Work required: Stop after the line containing "showing the indicator": print each line exactly from the first line of the listing up to that point.
-- Opening Marker --
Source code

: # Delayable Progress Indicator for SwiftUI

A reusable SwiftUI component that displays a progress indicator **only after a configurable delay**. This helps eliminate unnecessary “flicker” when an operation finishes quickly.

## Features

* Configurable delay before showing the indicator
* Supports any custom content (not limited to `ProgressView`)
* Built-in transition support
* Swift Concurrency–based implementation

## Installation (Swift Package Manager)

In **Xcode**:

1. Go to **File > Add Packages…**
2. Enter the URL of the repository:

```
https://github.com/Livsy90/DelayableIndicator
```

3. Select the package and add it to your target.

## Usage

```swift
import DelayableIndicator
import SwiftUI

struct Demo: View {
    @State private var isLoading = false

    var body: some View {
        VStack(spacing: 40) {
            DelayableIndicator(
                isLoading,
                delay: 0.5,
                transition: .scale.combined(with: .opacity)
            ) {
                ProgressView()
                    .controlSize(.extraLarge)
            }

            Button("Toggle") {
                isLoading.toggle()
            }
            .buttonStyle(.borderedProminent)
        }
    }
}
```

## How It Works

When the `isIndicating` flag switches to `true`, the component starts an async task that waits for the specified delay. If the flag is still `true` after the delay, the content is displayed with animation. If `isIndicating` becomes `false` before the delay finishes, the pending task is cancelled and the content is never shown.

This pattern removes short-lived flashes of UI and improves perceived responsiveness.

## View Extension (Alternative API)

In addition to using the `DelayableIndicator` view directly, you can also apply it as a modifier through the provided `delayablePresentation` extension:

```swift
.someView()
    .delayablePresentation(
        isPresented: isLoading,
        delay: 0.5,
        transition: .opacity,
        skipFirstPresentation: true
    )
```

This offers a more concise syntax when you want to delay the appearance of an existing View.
-- Closing Marker --
Response below:
Source code

: # Delayable Progress Indicator for SwiftUI

A reusable SwiftUI component that displays a progress indicator **only after a configurable delay**. This helps eliminate unnecessary “flicker” when an operation finishes quickly.

## Features

* Configurable delay before showing the indicator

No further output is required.